## Pictures paired with source code
************
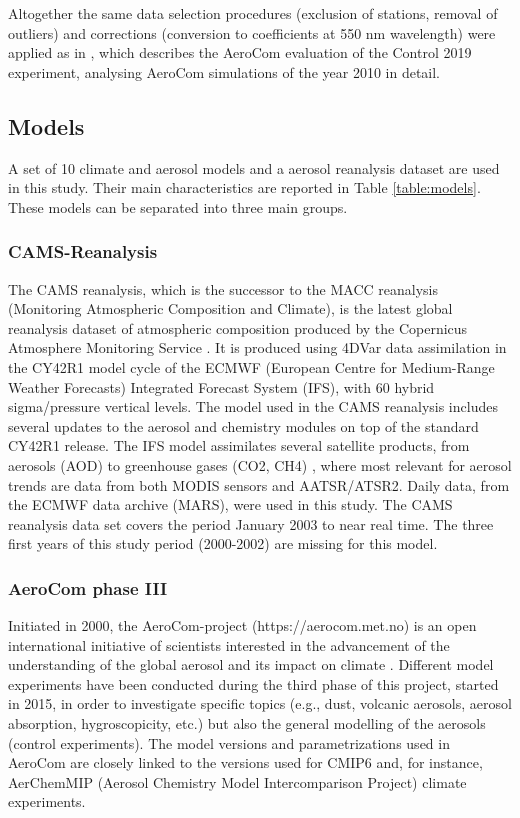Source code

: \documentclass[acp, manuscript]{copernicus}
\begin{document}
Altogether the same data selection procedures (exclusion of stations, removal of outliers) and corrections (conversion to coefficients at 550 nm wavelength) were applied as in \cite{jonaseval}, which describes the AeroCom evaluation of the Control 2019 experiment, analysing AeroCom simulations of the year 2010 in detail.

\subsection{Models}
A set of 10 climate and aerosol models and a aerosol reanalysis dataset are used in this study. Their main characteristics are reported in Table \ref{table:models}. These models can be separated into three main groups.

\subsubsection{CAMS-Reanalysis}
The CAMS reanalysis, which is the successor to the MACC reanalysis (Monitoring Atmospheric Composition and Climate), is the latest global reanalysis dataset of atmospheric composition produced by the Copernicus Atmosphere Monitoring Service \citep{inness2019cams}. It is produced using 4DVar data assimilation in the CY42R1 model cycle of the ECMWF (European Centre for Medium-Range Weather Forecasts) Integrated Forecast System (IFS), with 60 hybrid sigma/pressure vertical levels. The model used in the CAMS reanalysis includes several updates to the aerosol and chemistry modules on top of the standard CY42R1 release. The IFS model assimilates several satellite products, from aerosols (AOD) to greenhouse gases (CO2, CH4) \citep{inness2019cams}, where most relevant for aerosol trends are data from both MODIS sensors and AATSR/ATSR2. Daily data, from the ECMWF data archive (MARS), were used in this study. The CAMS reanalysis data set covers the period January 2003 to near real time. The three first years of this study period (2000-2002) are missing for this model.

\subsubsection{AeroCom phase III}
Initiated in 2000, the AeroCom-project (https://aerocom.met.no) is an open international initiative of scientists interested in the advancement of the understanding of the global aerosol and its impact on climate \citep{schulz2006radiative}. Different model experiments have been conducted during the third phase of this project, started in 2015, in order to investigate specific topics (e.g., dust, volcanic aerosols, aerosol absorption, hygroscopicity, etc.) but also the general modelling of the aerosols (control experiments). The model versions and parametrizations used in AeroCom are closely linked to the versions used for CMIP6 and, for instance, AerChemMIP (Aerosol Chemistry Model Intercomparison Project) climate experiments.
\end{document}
************
## YOUR INSTRUCTIONS
Apart from the pictures, every record must be set down exactly.

## REPLY
Source code

: \documentclass[acp, manuscript]{copernicus}
\begin{document}
Altogether the same data selection procedures (exclusion of stations, removal of outliers) and corrections (conversion to coefficients at 550 nm wavelength) were applied as in \cite{jonaseval}, which describes the AeroCom evaluation of the Control 2019 experiment, analysing AeroCom simulations of the year 2010 in detail.

\subsection{Models}
A set of 10 climate and aerosol models and a aerosol reanalysis dataset are used in this study. Their main characteristics are reported in Table \ref{table:models}. These models can be separated into three main groups.

\subsubsection{CAMS-Reanalysis}
The CAMS reanalysis, which is the successor to the MACC reanalysis (Monitoring Atmospheric Composition and Climate), is the latest global reanalysis dataset of atmospheric composition produced by the Copernicus Atmosphere Monitoring Service \citep{inness2019cams}. It is produced using 4DVar data assimilation in the CY42R1 model cycle of the ECMWF (European Centre for Medium-Range Weather Forecasts) Integrated Forecast System (IFS), with 60 hybrid sigma/pressure vertical levels. The model used in the CAMS reanalysis includes several updates to the aerosol and chemistry modules on top of the standard CY42R1 release. The IFS model assimilates several satellite products, from aerosols (AOD) to greenhouse gases (CO2, CH4) \citep{inness2019cams}, where most relevant for aerosol trends are data from both MODIS sensors and AATSR/ATSR2. Daily data, from the ECMWF data archive (MARS), were used in this study. The CAMS reanalysis data set covers the period January 2003 to near real time. The three first years of this study period (2000-2002) are missing for this model.

\subsubsection{AeroCom phase III}
Initiated in 2000, the AeroCom-project (https://aerocom.met.no) is an open international initiative of scientists interested in the advancement of the understanding of the global aerosol and its impact on climate \citep{schulz2006radiative}. Different model experiments have been conducted during the third phase of this project, started in 2015, in order to investigate specific topics (e.g., dust, volcanic aerosols, aerosol absorption, hygroscopicity, etc.) but also the general modelling of the aerosols (control experiments). The model versions and parametrizations used in AeroCom are closely linked to the versions used for CMIP6 and, for instance, AerChemMIP (Aerosol Chemistry Model Intercomparison Project) climate experiments.
\end{document}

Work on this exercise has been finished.